I welcome the opportunity to make a short contribution on the motion before the House. We all have environmental issues at various levels. I would like to highlight a few that are possibly not the direct responsibility of the Minister, but the responsibility of agencies that are responsible to him.

We have all heard the debate in recent months on one-off houses and the treatment units that are being provided for those houses. People have had problems trying to get planning permission to build houses on sites that are family owned, and many reasons have been given to deny permission. One of the main reasons in my county of Leitrim is that the treatment units that are put in to treat the sewage from these one-off houses do not meet a certain standard. However, when the companies that supply these treatment units have sought the prescribed standard from the EPA, it turned out that the EPA has no standard. That is a terrible situation. The EPA cannot provide the specification required for people to be allowed build houses in rural Ireland. This is unacceptable. Most of these treatment units produce what is known as grey water, which can be used for watering lawns or for any other non-domestic use. It can make a contribution to the environment by preventing people from using treated water to water their flowers. We know the cost to the State of producing such treated water.

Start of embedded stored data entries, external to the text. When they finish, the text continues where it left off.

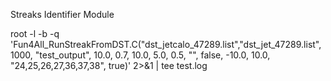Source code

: Streaks Identifier Module




root -l -b -q 'Fun4All_RunStreakFromDST.C("dst_jetcalo_47289.list","dst_jet_47289.list", 1000, "test_output", 10.0, 0.7, 10.0, 5.0, 0.5, "", false, -10.0, 10.0, "24,25,26,27,36,37,38", true)' 2>&1 | tee test.log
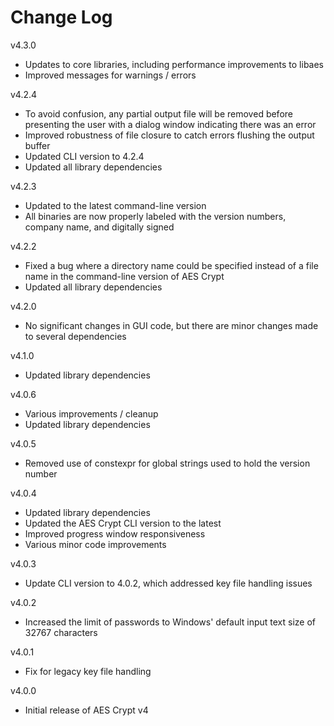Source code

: # Change Log

v4.3.0

- Updates to core libraries, including performance improvements to libaes
- Improved messages for warnings / errors

v4.2.4

- To avoid confusion, any partial output file will be removed before presenting
  the user with a dialog window indicating there was an error
- Improved robustness of file closure to catch errors flushing the
  output buffer
- Updated CLI version to 4.2.4
- Updated all library dependencies

v4.2.3

- Updated to the latest command-line version
- All binaries are now properly labeled with the version numbers, company name,
  and digitally signed

v4.2.2

- Fixed a bug where a directory name could be specified instead of a file name
  in the command-line version of AES Crypt
- Updated all library dependencies

v4.2.0

- No significant changes in GUI code, but there are minor changes made to
  several dependencies

v4.1.0

- Updated library dependencies

v4.0.6

- Various improvements / cleanup
- Updated library dependencies

v4.0.5

- Removed use of constexpr for global strings used to hold the version number

v4.0.4

- Updated library dependencies
- Updated the AES Crypt CLI version to the latest
- Improved progress window responsiveness
- Various minor code improvements

v4.0.3

- Update CLI version to 4.0.2, which addressed key file handling issues

v4.0.2

- Increased the limit of passwords to Windows' default input text
  size of 32767 characters

v4.0.1

- Fix for legacy key file handling

v4.0.0

- Initial release of AES Crypt v4
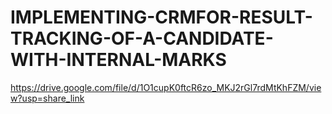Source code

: # IMPLEMENTING-CRMFOR-RESULT-TRACKING-OF-A-CANDIDATE-WITH-INTERNAL-MARKS








https://drive.google.com/file/d/1O1cupK0ftcR6zo_MKJ2rGl7rdMtKhFZM/view?usp=share_link

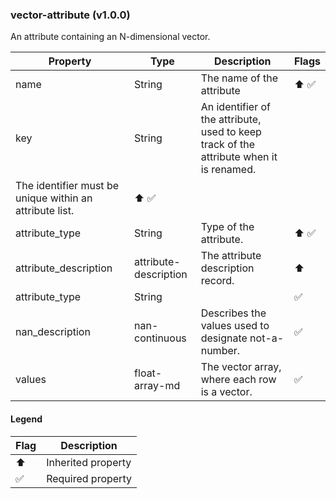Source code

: ### vector-attribute (v1.0.0)
An attribute containing an N-dimensional vector.

| Property | Type | Description | Flags |
|---|---|---|---|
| name | String | The name of the attribute | ⬆️ ✅ |
| key | String | An identifier of the attribute, used to keep track of the attribute when it is renamed.
The identifier must be unique within an attribute list. | ⬆️ ✅ |
| attribute_type | String | Type of the attribute. | ⬆️ ✅ |
| attribute_description | attribute-description | The attribute description record. | ⬆️ |
| attribute_type | String |  | ✅ |
| nan_description | nan-continuous | Describes the values used to designate not-a-number. | ✅ |
| values | float-array-md | The vector array, where each row is a vector. | ✅ |


#### Legend

| Flag | Description |
| --- | --- |
| ⬆️ | Inherited property |
| ✅ | Required property |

Water charges come from the cost of treating water. This is an opportunity for less water to be used in these households if a proper, clear initiative could be given by the EPA on the required standards. In spite of persistent requests by various people involved in the business of supplying treatment units, the EPA is not in a position to provide the relevant standards. That is wrong. We can set standards for discharges from public sewerage schemes, but we cannot set them for discharges from one-off houses. That must be examined as soon as possible. I raised this today on the Order of Business and I will continue to raise it until I get an answer from the EPA on the required standard.

Another problem we have is the number of objections to projects that are environmentally friendly. We see objections to wind farms, biodigesters and anything that seeks to improve our environment. Many of the people who object are so ignorant of what is proposed that they are not for real. Some of the objections are totally ludicrous. It is very difficult for wind farms to be connected to the national grid for any of these projects. We have seen cases in which planning permission granted for wind farms have run out because they cannot get connected to the grid. It is long past the time when the ESB should be asked to allow these connections if we are to try to meet our targets under the Kyoto Protocol. It is ridiculous that we find ourselves in this situation.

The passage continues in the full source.